→ Work task: Each entry below should be retyped exactly, with nothing omitted.

→ Extracted records:
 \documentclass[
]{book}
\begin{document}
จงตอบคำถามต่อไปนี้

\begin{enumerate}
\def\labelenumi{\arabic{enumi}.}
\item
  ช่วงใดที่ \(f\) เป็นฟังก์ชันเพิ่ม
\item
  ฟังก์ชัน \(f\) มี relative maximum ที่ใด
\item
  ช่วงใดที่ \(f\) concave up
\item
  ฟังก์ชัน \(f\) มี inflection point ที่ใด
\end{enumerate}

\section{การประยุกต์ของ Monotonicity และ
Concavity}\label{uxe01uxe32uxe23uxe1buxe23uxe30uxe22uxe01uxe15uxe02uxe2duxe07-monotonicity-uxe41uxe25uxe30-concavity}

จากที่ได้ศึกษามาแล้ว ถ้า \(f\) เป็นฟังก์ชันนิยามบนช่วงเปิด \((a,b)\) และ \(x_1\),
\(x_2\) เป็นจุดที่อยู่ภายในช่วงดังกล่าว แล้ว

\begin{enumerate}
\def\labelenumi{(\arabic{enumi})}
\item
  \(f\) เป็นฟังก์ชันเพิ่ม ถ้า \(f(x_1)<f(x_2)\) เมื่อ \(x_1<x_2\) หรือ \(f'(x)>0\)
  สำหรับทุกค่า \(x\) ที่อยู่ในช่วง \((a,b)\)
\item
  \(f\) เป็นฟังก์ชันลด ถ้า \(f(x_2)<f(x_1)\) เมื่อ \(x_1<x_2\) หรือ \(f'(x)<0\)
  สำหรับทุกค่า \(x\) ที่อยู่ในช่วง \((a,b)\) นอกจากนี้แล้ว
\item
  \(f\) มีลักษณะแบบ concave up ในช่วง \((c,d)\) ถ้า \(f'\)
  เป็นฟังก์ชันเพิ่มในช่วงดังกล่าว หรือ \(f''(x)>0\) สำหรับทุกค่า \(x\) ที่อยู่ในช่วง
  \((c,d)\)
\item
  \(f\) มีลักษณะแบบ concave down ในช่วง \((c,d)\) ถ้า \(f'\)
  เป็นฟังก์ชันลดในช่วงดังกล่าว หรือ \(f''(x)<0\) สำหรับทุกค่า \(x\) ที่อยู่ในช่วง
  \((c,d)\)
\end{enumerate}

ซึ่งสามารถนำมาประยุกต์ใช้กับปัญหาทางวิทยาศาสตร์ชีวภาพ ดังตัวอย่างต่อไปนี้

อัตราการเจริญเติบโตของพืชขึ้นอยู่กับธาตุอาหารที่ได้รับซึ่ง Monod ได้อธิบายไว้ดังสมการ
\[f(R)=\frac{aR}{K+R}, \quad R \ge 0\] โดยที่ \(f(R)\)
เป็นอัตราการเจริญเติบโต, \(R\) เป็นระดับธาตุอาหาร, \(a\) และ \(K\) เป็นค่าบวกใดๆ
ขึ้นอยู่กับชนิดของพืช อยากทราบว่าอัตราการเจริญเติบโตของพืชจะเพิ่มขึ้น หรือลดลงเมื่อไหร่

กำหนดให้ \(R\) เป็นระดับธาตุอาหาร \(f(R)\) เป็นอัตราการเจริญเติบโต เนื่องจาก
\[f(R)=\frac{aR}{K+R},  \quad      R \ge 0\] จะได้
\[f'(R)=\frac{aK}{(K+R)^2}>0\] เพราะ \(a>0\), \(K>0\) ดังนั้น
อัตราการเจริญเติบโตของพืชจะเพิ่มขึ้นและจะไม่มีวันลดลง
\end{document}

→ Output for this exercise:
 \documentclass[
]{book}
\begin{document}
จงตอบคำถามต่อไปนี้

\begin{enumerate}
\def\labelenumi{\arabic{enumi}.}
\item
  ช่วงใดที่ \(f\) เป็นฟังก์ชันเพิ่ม
\item
  ฟังก์ชัน \(f\) มี relative maximum ที่ใด
\item
  ช่วงใดที่ \(f\) concave up
\item
  ฟังก์ชัน \(f\) มี inflection point ที่ใด
\end{enumerate}

\section{การประยุกต์ของ Monotonicity และ
Concavity}\label{uxe01uxe32uxe23uxe1buxe23uxe30uxe22uxe01uxe15uxe02uxe2duxe07-monotonicity-uxe41uxe25uxe30-concavity}

จากที่ได้ศึกษามาแล้ว ถ้า \(f\) เป็นฟังก์ชันนิยามบนช่วงเปิด \((a,b)\) และ \(x_1\),
\(x_2\) เป็นจุดที่อยู่ภายในช่วงดังกล่าว แล้ว

\begin{enumerate}
\def\labelenumi{(\arabic{enumi})}
\item
  \(f\) เป็นฟังก์ชันเพิ่ม ถ้า \(f(x_1)<f(x_2)\) เมื่อ \(x_1<x_2\) หรือ \(f'(x)>0\)
  สำหรับทุกค่า \(x\) ที่อยู่ในช่วง \((a,b)\)
\item
  \(f\) เป็นฟังก์ชันลด ถ้า \(f(x_2)<f(x_1)\) เมื่อ \(x_1<x_2\) หรือ \(f'(x)<0\)
  สำหรับทุกค่า \(x\) ที่อยู่ในช่วง \((a,b)\) นอกจากนี้แล้ว
\item
  \(f\) มีลักษณะแบบ concave up ในช่วง \((c,d)\) ถ้า \(f'\)
  เป็นฟังก์ชันเพิ่มในช่วงดังกล่าว หรือ \(f''(x)>0\) สำหรับทุกค่า \(x\) ที่อยู่ในช่วง
  \((c,d)\)
\item
  \(f\) มีลักษณะแบบ concave down ในช่วง \((c,d)\) ถ้า \(f'\)
  เป็นฟังก์ชันลดในช่วงดังกล่าว หรือ \(f''(x)<0\) สำหรับทุกค่า \(x\) ที่อยู่ในช่วง
  \((c,d)\)
\end{enumerate}

ซึ่งสามารถนำมาประยุกต์ใช้กับปัญหาทางวิทยาศาสตร์ชีวภาพ ดังตัวอย่างต่อไปนี้

อัตราการเจริญเติบโตของพืชขึ้นอยู่กับธาตุอาหารที่ได้รับซึ่ง Monod ได้อธิบายไว้ดังสมการ
\[f(R)=\frac{aR}{K+R}, \quad R \ge 0\] โดยที่ \(f(R)\)
เป็นอัตราการเจริญเติบโต, \(R\) เป็นระดับธาตุอาหาร, \(a\) และ \(K\) เป็นค่าบวกใดๆ
ขึ้นอยู่กับชนิดของพืช อยากทราบว่าอัตราการเจริญเติบโตของพืชจะเพิ่มขึ้น หรือลดลงเมื่อไหร่

กำหนดให้ \(R\) เป็นระดับธาตุอาหาร \(f(R)\) เป็นอัตราการเจริญเติบโต เนื่องจาก
\[f(R)=\frac{aR}{K+R},  \quad      R \ge 0\] จะได้
\[f'(R)=\frac{aK}{(K+R)^2}>0\] เพราะ \(a>0\), \(K>0\) ดังนั้น
อัตราการเจริญเติบโตของพืชจะเพิ่มขึ้นและจะไม่มีวันลดลง
\end{document}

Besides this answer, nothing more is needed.